Ya hay propuestas para crear una fundación en su nombre que ayude a niños en situación de pobreza,  que les dé oportunidades como Jason hubiera querido, que perpetúe su legado de generosidad  y ayuda. Todo eso está bien, todo eso es necesario, pero lo más importante es que su música siga sonando, que sus canciones  sigan llegando a corazones, que su historia siga inspirando, porque ese es el legado real, no las estatuas  ni las calles con su nombre, sino el impacto que tuvo en la vida de millones

de  personas, las lágrimas que provocó, las sonrisas que generó, la esperanza Jason Jiménez demostró que no importa de dónde vengas, demostró que un niño vendiendo aguacates puede terminar llenando el estadio  más importante del país. Demostró que el hijo de un alcohólico violento  puede ser padre amoroso.

Demostró que los sueños se cumplen  si trabajas duro y no te rindes. Y esa es lección que va a perdurar.  Esa es herencia que dejó, no solo para sus hijos, sino para todos los niños de Colombia que vienen de  abajo, para todos los que sienten que no tienen oportunidades, para todos los que piensan que no  hay salida.

Jason fue prueba viviente de que sí hay salida, de que sí  es posible, de que sí se puede. Y aunque murió a los 34  años, aunque su vida fue cortada brutalmente cuando todo recién empezaba, lo que logró en esos 34  años fue más que lo que muchos logran en 80. Construyó familia,  construyó carrera, construyó legado, tocó millones de vidas, cambió un género musical.

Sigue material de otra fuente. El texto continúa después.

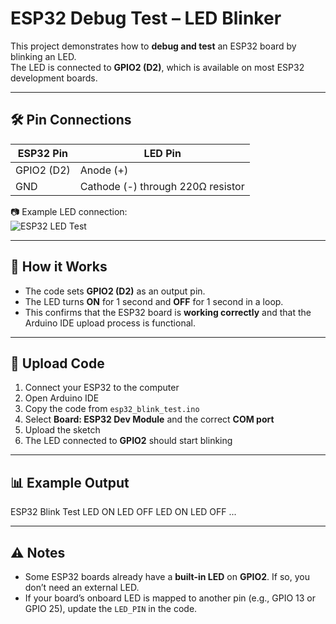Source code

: # ESP32 Debug Test – LED Blinker

This project demonstrates how to **debug and test** an ESP32 board by blinking an LED.  
The LED is connected to **GPIO2 (D2)**, which is available on most ESP32 development boards.

---

## 🛠 Pin Connections

| ESP32 Pin | LED Pin |
|-----------|---------|
| GPIO2 (D2)| Anode (+)|
| GND       | Cathode (-) through 220Ω resistor |

📷 Example LED connection:  
![ESP32 LED Test](https://content.arduino.cc/assets/Arduino-UNO_Blink.jpg)

---

## 🚦 How it Works

- The code sets **GPIO2 (D2)** as an output pin.  
- The LED turns **ON** for 1 second and **OFF** for 1 second in a loop.  
- This confirms that the ESP32 board is **working correctly** and that the Arduino IDE upload process is functional.

---

## 🚀 Upload Code

1. Connect your ESP32 to the computer  
2. Open Arduino IDE  
3. Copy the code from `esp32_blink_test.ino`  
4. Select **Board: ESP32 Dev Module** and the correct **COM port**  
5. Upload the sketch  
6. The LED connected to **GPIO2** should start blinking  

---

## 📊 Example Output

ESP32 Blink Test
LED ON
LED OFF
LED ON
LED OFF
...


---

## ⚠️ Notes

- Some ESP32 boards already have a **built-in LED** on **GPIO2**. If so, you don’t need an external LED.  
- If your board’s onboard LED is mapped to another pin (e.g., GPIO 13 or GPIO 25), update the `LED_PIN` in the code.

abrió puertas,  inspiró a generaciones y eso no se borra con la muerte, eso permanece, eso trasciende.  Jason Jiménez murió el 10 de enero de 2026 a los 34 años en el accidente aéreo que soñó tres veces. Pero Jason Jiménez  también nació ese día como leyenda, como símbolo, como inspiración eterna.

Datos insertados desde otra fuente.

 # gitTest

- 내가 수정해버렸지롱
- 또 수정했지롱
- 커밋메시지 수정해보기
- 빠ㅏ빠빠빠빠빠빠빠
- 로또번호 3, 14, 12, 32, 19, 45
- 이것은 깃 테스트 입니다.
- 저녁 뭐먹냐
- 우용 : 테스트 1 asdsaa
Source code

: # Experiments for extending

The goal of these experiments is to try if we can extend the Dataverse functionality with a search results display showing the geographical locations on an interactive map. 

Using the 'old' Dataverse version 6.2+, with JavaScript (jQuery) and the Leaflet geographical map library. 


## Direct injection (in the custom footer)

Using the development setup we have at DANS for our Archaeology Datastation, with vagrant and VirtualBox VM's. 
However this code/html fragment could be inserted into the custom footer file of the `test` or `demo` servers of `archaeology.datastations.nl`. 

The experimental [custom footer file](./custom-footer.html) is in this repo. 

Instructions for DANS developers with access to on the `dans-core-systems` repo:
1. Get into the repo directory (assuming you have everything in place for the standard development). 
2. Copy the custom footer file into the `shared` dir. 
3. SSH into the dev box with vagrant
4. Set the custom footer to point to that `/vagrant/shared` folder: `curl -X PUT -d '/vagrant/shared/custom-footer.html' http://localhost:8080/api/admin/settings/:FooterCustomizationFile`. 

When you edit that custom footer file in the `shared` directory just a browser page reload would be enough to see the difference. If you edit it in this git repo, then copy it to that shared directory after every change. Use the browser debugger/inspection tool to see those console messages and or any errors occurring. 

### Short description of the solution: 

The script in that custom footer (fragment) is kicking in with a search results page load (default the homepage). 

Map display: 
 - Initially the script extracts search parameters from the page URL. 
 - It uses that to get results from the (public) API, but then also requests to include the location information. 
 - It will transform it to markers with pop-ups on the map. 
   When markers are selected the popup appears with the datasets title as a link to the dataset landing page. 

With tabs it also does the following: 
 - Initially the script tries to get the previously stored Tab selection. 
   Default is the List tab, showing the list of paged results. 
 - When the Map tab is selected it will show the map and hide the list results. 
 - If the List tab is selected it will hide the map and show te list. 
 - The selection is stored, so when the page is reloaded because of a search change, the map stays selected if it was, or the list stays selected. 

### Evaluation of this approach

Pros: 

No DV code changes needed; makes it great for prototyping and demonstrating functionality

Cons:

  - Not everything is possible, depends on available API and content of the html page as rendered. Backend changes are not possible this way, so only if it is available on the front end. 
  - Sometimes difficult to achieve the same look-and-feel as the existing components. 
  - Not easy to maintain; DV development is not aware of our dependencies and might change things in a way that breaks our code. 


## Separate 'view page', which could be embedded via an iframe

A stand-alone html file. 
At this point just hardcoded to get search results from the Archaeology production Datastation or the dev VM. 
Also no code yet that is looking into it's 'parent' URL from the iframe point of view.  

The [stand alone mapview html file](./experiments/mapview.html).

Y mientras sus canciones sigan sonando, mientras su historia siga contándose, mientras la  gente siga cantando aventurero con lágrimas en los ojos, Jason Jiménez  sigue vivo. No necesita respirar para estar vivo. vive en cada nota de sus canciones, en cada palabra de sus letras, en cada lágrima de sus  fans, en cada abrazo que Sonia les da a sus hijos, en cada vez que María Camila ve una foto de su papá, en cada vez que Taliana escucha  su voz, en cada vez que Santiago pregunte por él cuando

crezca, ahí está  Jason vivo, presente, eterno Y ese es el tipo de inmortalidad que realmente importa. No cuántos  años viviste, sino cuánto tiempo vives después de morir. Y Jason Jiménez va a vivir para siempre. M.